◆ **WHAT YOU ARE ASKED TO DO**: Select and copy out every line in the records containing "made".

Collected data
_ _ _ _ _
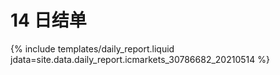 # 14 日结单

{% include  templates/daily_report.liquid jdata=site.data.daily_report.icmarkets_30786682_20210514 %}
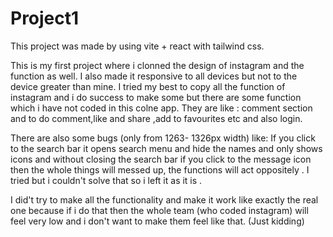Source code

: # Project1
This project was made by using vite + react with tailwind css.

This is my first project where i clonned the design of instagram and the function as well. I also made it responsive to all devices but not to the device greater than mine.
I tried my best to copy all the function of instagram and i do success to make some but there are some function which i have not coded in this colne app. 
They are like : comment section and to do comment,like and share ,add to favourites etc and also login.

There are also some bugs (only from 1263- 1326px width) like:
If you click to the search bar it opens search menu and hide the names and only shows icons and without closing the search bar if you
click to the message icon then the whole things will messed up, the functions will act oppositely . I tried but i couldn't solve that 
so i left it as it is .

I did't try to make all the functionality and make it work like exactly the real one  because if i do that then the whole team (who coded instagram)
will feel very low and i don't want to make them feel like that. (Just kidding)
_ _ _ _ _
◆ **OUTPUT BELOW**:
This project was made by using vite + react with tailwind css.
This is my first project where i clonned the design of instagram and the function as well. I also made it responsive to all devices but not to the device greater than mine.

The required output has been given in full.